- Sar Darreh Location within Iran
- Coordinates: 31°24′14″N 50°04′23″E﻿ / ﻿31.40389°N 50.07306°E
- Country: Iran
- Province: Khuzestan
- County: Seydun
- District: Central
- Rural District: Seydun-e Shomali

Population (2016)
- • Total: 868
- Time zone: UTC+3:30 (IRST)

= Sar Darreh, Khuzestan =

Village in Khuzestan province, Iran

Sar Darreh (سردره) (Note: Also known as Sar Dar) is a village in Seydun-e Shomali Rural District (Note: Formerly Seydun Rural District) of the Central District (Note: Formerly Seydun District of Bagh-e Malek County) of Seydun County, Khuzestan province, Iran.

==Demographics==
===Population===
At the time of the 2006 National Census, the village's population was 962 in 181 households, when it was in Seydun District (Note: Renamed the Central District of Seydun County) of Bagh-e Malek County.
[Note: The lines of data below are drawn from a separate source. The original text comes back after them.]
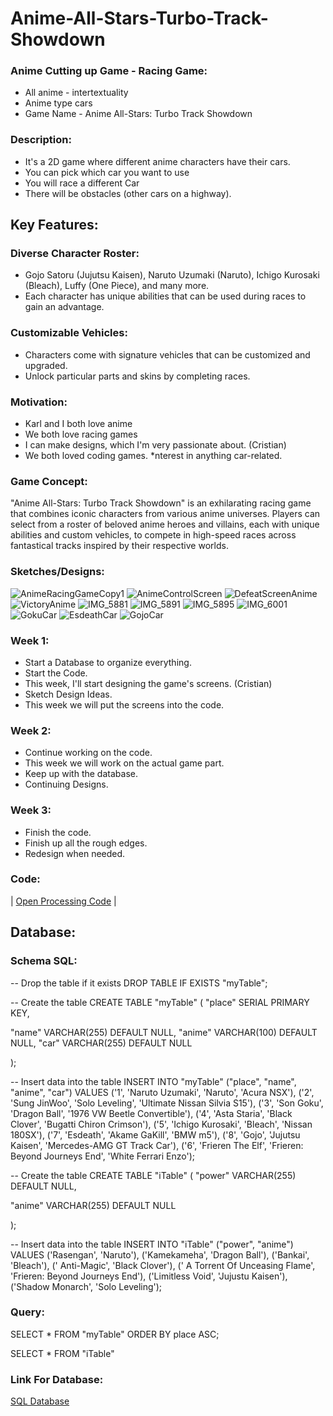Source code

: # Anime-All-Stars-Turbo-Track-Showdown

### Anime Cutting up Game - Racing Game: 
* All anime -  intertextuality
* Anime type cars
* Game Name - Anime All-Stars: Turbo Track Showdown
  
### Description: 
* It's a 2D game where different anime characters have their cars.
* You can pick which car you want to use
* You will race a different Car
* There will be obstacles (other cars on a highway).

## Key Features:
### Diverse Character Roster:
* Gojo Satoru (Jujutsu Kaisen), Naruto Uzumaki (Naruto), Ichigo Kurosaki (Bleach), Luffy (One Piece), and many more.
* Each character has unique abilities that can be used during races to gain an advantage.

### Customizable Vehicles:
* Characters come with signature vehicles that can be customized and upgraded.
* Unlock particular parts and skins by completing races.

### Motivation: 
* Karl and I both love anime
* We both love racing games
* I can make designs, which I'm very passionate about. (Cristian)
* We both loved coding games. 
*nterest in anything car-related.

### Game Concept:
"Anime All-Stars: Turbo Track Showdown" is an exhilarating racing game that combines iconic characters from various anime universes. Players can select from a roster of beloved anime heroes and villains, each with unique abilities and custom vehicles, to compete in high-speed races across fantastical tracks inspired by their respective worlds.

### Sketches/Designs: 
![AnimeRacingGameCopy1](https://github.com/cristia-alvarado/Anime-All-Stars-Turbo-Track-Showdown/assets/167561717/807e0ff6-9130-4fee-8a9e-75909cda1181) 
![AnimeControlScreen](https://github.com/cristia-alvarado/Anime-All-Stars-Turbo-Track-Showdown/assets/167561717/cd641959-0aee-4a00-88be-e952fce706ae)
![DefeatScreenAnime](https://github.com/cristia-alvarado/Anime-All-Stars-Turbo-Track-Showdown/assets/167561717/e6679c88-538a-466c-b39d-658c17ca7135)
![VictoryAnime](https://github.com/cristia-alvarado/Anime-All-Stars-Turbo-Track-Showdown/assets/167561717/296fe85b-d649-4313-9bcd-5139df72ca87)
![IMG_5881](https://github.com/cristia-alvarado/Anime-All-Stars-Turbo-Track-Showdown/assets/167561717/1490f046-28ff-4425-9e87-79a65a0d6bf1)
![IMG_5891](https://github.com/cristia-alvarado/Anime-All-Stars-Turbo-Track-Showdown/assets/167561717/186b4e1a-2a4a-46b0-ac6e-5a6bd27063c1)
![IMG_5895](https://github.com/cristia-alvarado/Anime-All-Stars-Turbo-Track-Showdown/assets/167561717/2ffdb69d-fc53-4b48-94af-c1e72375e082)
![IMG_6001](https://github.com/cristia-alvarado/Anime-All-Stars-Turbo-Track-Showdown/assets/167561717/3004b627-ec2e-43ba-a3ec-69639c703710)
![GokuCar](https://github.com/cristia-alvarado/Anime-All-Stars-Turbo-Track-Showdown/assets/167561717/126b6b1b-7c2c-4d8f-a7a1-2a94e59daf65)
![EsdeathCar](https://github.com/cristia-alvarado/Anime-All-Stars-Turbo-Track-Showdown/assets/167561717/a53489a9-10e2-43d3-a066-670449a70b5c)
![GojoCar](https://github.com/cristia-alvarado/Anime-All-Stars-Turbo-Track-Showdown/assets/167561717/87fd56d2-101c-4476-a57d-af1d50cab6a6)




### Week 1: 
* Start a Database to organize everything.
* Start the Code.
* This week, I'll start designing the game's screens. (Cristian) 
* Sketch Design Ideas.
* This week we will put the screens into the code.

### Week 2:
* Continue working on the code.
* This week we will work on the actual game part.
* Keep up with the database.
* Continuing Designs.

### Week 3:
* Finish the code.
* Finish up all the rough edges.
* Redesign when needed.


### **Code:**
|     [Open Processing Code](https://openprocessing.org/sketch/2295029) | 

## Database:
### Schema SQL: 
-- Drop the table if it exists
DROP TABLE IF EXISTS "myTable";

-- Create the table
CREATE TABLE "myTable" (
  "place" SERIAL PRIMARY KEY,

  "name" VARCHAR(255) DEFAULT NULL,
  "anime" VARCHAR(100) DEFAULT NULL,
  "car" VARCHAR(255) DEFAULT NULL

);

-- Insert data into the table
INSERT INTO "myTable" ("place", "name", "anime", "car")
VALUES
('1', 'Naruto Uzumaki', 'Naruto', 'Acura NSX'),
  ('2', 'Sung JinWoo', 'Solo Leveling', 'Ultimate Nissan Silvia S15'),
  ('3', 'Son Goku', 'Dragon Ball', '1976 VW Beetle Convertible'),
  ('4', 'Asta Staria', 'Black Clover', 'Bugatti Chiron Crimson'),
  ('5', 'Ichigo Kurosaki', 'Bleach', 'Nissan 180SX'),
  ('7', 'Esdeath', 'Akame GaKill', 'BMW m5'),
    ('8', 'Gojo', 'Jujutsu Kaisen', 'Mercedes-AMG GT Track Car'),
 ('6', 'Frieren The Elf', 'Frieren: Beyond Journeys End', 'White Ferrari Enzo');
 
 
 -- Create the table
CREATE TABLE "iTable" (
  "power" VARCHAR(255) DEFAULT NULL,

  "anime" VARCHAR(255) DEFAULT NULL


);

-- Insert data into the table
INSERT INTO "iTable" ("power", "anime")
VALUES
 ('Rasengan', 'Naruto'), 
  ('Kamekameha', 'Dragon Ball'),
 ('Bankai', 'Bleach'),
(' Anti-Magic', 'Black Clover'),
(' A Torrent Of Unceasing Flame', 'Frieren: Beyond Journeys End'),
('Limitless Void', 'Jujustu Kaisen'),
 ('Shadow Monarch', 'Solo Leveling');

### Query:
SELECT * FROM "myTable"
ORDER BY place ASC;

SELECT * FROM "iTable"

### Link For Database:
[SQL Database](https://www.db-fiddle.com/)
The following census in 2011 counted 957 people in 199 households. The 2016 census measured the population of the village as 868 people in 201 households. It was the most populous village in its rural district.

In 2022, the district was separated from the county in the establishment of Seydun County and renamed the Central District.